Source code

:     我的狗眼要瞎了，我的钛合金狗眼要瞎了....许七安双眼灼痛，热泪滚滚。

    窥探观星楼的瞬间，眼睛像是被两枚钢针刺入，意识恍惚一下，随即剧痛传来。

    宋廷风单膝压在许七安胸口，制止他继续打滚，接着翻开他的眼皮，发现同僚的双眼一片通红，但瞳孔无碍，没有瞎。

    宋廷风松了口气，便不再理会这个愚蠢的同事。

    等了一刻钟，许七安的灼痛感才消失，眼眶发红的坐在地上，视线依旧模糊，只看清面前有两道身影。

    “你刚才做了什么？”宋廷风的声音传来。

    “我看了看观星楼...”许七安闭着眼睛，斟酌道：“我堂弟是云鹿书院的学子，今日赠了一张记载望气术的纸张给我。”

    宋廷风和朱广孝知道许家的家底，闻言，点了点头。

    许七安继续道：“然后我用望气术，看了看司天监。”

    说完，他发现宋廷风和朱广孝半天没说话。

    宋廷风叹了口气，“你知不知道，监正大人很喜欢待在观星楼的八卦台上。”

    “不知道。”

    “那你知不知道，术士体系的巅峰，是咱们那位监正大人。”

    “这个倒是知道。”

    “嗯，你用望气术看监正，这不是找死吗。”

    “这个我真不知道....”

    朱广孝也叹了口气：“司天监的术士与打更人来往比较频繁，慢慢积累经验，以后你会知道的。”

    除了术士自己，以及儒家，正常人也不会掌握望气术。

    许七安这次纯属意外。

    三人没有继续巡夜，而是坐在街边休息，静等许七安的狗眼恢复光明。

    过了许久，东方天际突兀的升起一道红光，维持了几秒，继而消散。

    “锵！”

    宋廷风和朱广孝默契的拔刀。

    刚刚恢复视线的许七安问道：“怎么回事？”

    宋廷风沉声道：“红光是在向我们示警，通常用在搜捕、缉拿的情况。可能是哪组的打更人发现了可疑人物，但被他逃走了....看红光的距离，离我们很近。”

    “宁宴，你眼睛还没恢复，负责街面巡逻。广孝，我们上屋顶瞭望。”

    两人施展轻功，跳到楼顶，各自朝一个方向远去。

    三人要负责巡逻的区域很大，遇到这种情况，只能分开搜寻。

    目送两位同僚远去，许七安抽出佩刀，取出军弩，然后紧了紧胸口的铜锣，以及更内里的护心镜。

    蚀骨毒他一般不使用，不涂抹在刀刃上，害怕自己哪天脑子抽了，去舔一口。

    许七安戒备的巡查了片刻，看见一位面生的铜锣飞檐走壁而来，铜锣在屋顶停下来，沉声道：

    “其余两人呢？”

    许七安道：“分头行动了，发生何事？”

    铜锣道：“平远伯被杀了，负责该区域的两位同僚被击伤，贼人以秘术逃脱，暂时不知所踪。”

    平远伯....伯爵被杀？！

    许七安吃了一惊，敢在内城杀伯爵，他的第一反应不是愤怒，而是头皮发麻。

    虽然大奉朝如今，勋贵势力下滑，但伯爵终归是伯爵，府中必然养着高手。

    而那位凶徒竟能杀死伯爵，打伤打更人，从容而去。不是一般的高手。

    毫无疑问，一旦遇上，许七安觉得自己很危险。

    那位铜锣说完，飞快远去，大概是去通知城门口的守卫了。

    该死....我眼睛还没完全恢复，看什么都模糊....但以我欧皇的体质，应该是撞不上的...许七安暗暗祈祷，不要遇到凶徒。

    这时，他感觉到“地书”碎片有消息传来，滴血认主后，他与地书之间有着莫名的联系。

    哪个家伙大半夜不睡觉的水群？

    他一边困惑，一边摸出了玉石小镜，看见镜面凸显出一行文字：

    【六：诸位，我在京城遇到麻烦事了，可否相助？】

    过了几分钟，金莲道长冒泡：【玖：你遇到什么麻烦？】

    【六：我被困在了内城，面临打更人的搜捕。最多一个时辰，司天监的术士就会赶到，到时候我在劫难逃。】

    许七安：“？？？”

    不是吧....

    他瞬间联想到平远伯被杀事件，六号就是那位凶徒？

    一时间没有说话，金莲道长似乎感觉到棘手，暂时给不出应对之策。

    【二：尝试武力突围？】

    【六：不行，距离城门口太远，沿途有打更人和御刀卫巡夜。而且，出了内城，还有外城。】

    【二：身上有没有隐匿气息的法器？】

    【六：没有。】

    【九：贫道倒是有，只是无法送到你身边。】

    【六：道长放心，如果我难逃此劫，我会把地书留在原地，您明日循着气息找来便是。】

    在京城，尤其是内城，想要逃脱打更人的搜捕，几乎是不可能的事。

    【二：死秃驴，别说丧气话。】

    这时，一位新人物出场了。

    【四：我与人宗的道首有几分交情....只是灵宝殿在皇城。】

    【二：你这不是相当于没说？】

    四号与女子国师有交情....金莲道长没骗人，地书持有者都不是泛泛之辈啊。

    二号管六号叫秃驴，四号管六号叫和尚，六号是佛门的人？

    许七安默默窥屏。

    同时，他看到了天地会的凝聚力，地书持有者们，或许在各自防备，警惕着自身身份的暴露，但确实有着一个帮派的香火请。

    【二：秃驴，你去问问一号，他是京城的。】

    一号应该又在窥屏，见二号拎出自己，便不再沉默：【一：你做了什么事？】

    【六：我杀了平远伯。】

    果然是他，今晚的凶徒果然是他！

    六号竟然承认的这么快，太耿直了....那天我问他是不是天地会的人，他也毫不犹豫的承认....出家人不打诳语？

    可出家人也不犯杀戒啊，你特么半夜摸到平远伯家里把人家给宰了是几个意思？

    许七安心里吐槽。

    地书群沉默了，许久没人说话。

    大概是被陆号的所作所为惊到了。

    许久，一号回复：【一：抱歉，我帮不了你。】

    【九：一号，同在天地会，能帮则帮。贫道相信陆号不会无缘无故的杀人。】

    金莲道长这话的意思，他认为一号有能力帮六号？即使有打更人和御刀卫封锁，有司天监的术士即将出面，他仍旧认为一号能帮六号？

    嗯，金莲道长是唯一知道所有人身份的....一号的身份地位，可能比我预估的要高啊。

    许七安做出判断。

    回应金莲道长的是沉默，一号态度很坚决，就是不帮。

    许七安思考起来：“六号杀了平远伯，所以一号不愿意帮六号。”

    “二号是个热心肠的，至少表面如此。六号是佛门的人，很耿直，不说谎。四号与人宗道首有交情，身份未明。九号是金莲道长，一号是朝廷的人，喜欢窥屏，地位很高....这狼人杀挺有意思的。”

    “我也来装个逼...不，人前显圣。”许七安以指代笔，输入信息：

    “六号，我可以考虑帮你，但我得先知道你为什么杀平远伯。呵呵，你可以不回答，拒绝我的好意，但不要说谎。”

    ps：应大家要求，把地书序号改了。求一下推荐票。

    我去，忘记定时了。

▬▬▬▬▬▬▬▬▬▬

### YOUR TASK
Write the material out again in its entirety, exactly as shown.

### ANSWER SPACE
Source code

:     我的狗眼要瞎了，我的钛合金狗眼要瞎了....许七安双眼灼痛，热泪滚滚。

    窥探观星楼的瞬间，眼睛像是被两枚钢针刺入，意识恍惚一下，随即剧痛传来。

    宋廷风单膝压在许七安胸口，制止他继续打滚，接着翻开他的眼皮，发现同僚的双眼一片通红，但瞳孔无碍，没有瞎。

    宋廷风松了口气，便不再理会这个愚蠢的同事。

    等了一刻钟，许七安的灼痛感才消失，眼眶发红的坐在地上，视线依旧模糊，只看清面前有两道身影。

    “你刚才做了什么？”宋廷风的声音传来。

    “我看了看观星楼...”许七安闭着眼睛，斟酌道：“我堂弟是云鹿书院的学子，今日赠了一张记载望气术的纸张给我。”

    宋廷风和朱广孝知道许家的家底，闻言，点了点头。

    许七安继续道：“然后我用望气术，看了看司天监。”

    说完，他发现宋廷风和朱广孝半天没说话。

    宋廷风叹了口气，“你知不知道，监正大人很喜欢待在观星楼的八卦台上。”

    “不知道。”

    “那你知不知道，术士体系的巅峰，是咱们那位监正大人。”

    “这个倒是知道。”

    “嗯，你用望气术看监正，这不是找死吗。”

    “这个我真不知道....”

    朱广孝也叹了口气：“司天监的术士与打更人来往比较频繁，慢慢积累经验，以后你会知道的。”

    除了术士自己，以及儒家，正常人也不会掌握望气术。

    许七安这次纯属意外。

    三人没有继续巡夜，而是坐在街边休息，静等许七安的狗眼恢复光明。

    过了许久，东方天际突兀的升起一道红光，维持了几秒，继而消散。

    “锵！”

    宋廷风和朱广孝默契的拔刀。

    刚刚恢复视线的许七安问道：“怎么回事？”

    宋廷风沉声道：“红光是在向我们示警，通常用在搜捕、缉拿的情况。可能是哪组的打更人发现了可疑人物，但被他逃走了....看红光的距离，离我们很近。”

    “宁宴，你眼睛还没恢复，负责街面巡逻。广孝，我们上屋顶瞭望。”

    两人施展轻功，跳到楼顶，各自朝一个方向远去。

    三人要负责巡逻的区域很大，遇到这种情况，只能分开搜寻。

    目送两位同僚远去，许七安抽出佩刀，取出军弩，然后紧了紧胸口的铜锣，以及更内里的护心镜。

    蚀骨毒他一般不使用，不涂抹在刀刃上，害怕自己哪天脑子抽了，去舔一口。

    许七安戒备的巡查了片刻，看见一位面生的铜锣飞檐走壁而来，铜锣在屋顶停下来，沉声道：

    “其余两人呢？”

    许七安道：“分头行动了，发生何事？”

    铜锣道：“平远伯被杀了，负责该区域的两位同僚被击伤，贼人以秘术逃脱，暂时不知所踪。”

    平远伯....伯爵被杀？！

    许七安吃了一惊，敢在内城杀伯爵，他的第一反应不是愤怒，而是头皮发麻。

    虽然大奉朝如今，勋贵势力下滑，但伯爵终归是伯爵，府中必然养着高手。

    而那位凶徒竟能杀死伯爵，打伤打更人，从容而去。不是一般的高手。

    毫无疑问，一旦遇上，许七安觉得自己很危险。

    那位铜锣说完，飞快远去，大概是去通知城门口的守卫了。

    该死....我眼睛还没完全恢复，看什么都模糊....但以我欧皇的体质，应该是撞不上的...许七安暗暗祈祷，不要遇到凶徒。

    这时，他感觉到“地书”碎片有消息传来，滴血认主后，他与地书之间有着莫名的联系。

    哪个家伙大半夜不睡觉的水群？

    他一边困惑，一边摸出了玉石小镜，看见镜面凸显出一行文字：

    【六：诸位，我在京城遇到麻烦事了，可否相助？】

    过了几分钟，金莲道长冒泡：【玖：你遇到什么麻烦？】

    【六：我被困在了内城，面临打更人的搜捕。最多一个时辰，司天监的术士就会赶到，到时候我在劫难逃。】

    许七安：“？？？”

    不是吧....

    他瞬间联想到平远伯被杀事件，六号就是那位凶徒？

    一时间没有说话，金莲道长似乎感觉到棘手，暂时给不出应对之策。

    【二：尝试武力突围？】

    【六：不行，距离城门口太远，沿途有打更人和御刀卫巡夜。而且，出了内城，还有外城。】

    【二：身上有没有隐匿气息的法器？】

    【六：没有。】

    【九：贫道倒是有，只是无法送到你身边。】

    【六：道长放心，如果我难逃此劫，我会把地书留在原地，您明日循着气息找来便是。】

    在京城，尤其是内城，想要逃脱打更人的搜捕，几乎是不可能的事。

    【二：死秃驴，别说丧气话。】

    这时，一位新人物出场了。

    【四：我与人宗的道首有几分交情....只是灵宝殿在皇城。】

    【二：你这不是相当于没说？】

    四号与女子国师有交情....金莲道长没骗人，地书持有者都不是泛泛之辈啊。

    二号管六号叫秃驴，四号管六号叫和尚，六号是佛门的人？

    许七安默默窥屏。

    同时，他看到了天地会的凝聚力，地书持有者们，或许在各自防备，警惕着自身身份的暴露，但确实有着一个帮派的香火请。

    【二：秃驴，你去问问一号，他是京城的。】

    一号应该又在窥屏，见二号拎出自己，便不再沉默：【一：你做了什么事？】

    【六：我杀了平远伯。】

    果然是他，今晚的凶徒果然是他！

    六号竟然承认的这么快，太耿直了....那天我问他是不是天地会的人，他也毫不犹豫的承认....出家人不打诳语？

    可出家人也不犯杀戒啊，你特么半夜摸到平远伯家里把人家给宰了是几个意思？

    许七安心里吐槽。

    地书群沉默了，许久没人说话。

    大概是被陆号的所作所为惊到了。

    许久，一号回复：【一：抱歉，我帮不了你。】

    【九：一号，同在天地会，能帮则帮。贫道相信陆号不会无缘无故的杀人。】

    金莲道长这话的意思，他认为一号有能力帮六号？即使有打更人和御刀卫封锁，有司天监的术士即将出面，他仍旧认为一号能帮六号？

    嗯，金莲道长是唯一知道所有人身份的....一号的身份地位，可能比我预估的要高啊。

    许七安做出判断。

    回应金莲道长的是沉默，一号态度很坚决，就是不帮。

    许七安思考起来：“六号杀了平远伯，所以一号不愿意帮六号。”

    “二号是个热心肠的，至少表面如此。六号是佛门的人，很耿直，不说谎。四号与人宗道首有交情，身份未明。九号是金莲道长，一号是朝廷的人，喜欢窥屏，地位很高....这狼人杀挺有意思的。”

    “我也来装个逼...不，人前显圣。”许七安以指代笔，输入信息：

    “六号，我可以考虑帮你，但我得先知道你为什么杀平远伯。呵呵，你可以不回答，拒绝我的好意，但不要说谎。”

    ps：应大家要求，把地书序号改了。求一下推荐票。

    我去，忘记定时了。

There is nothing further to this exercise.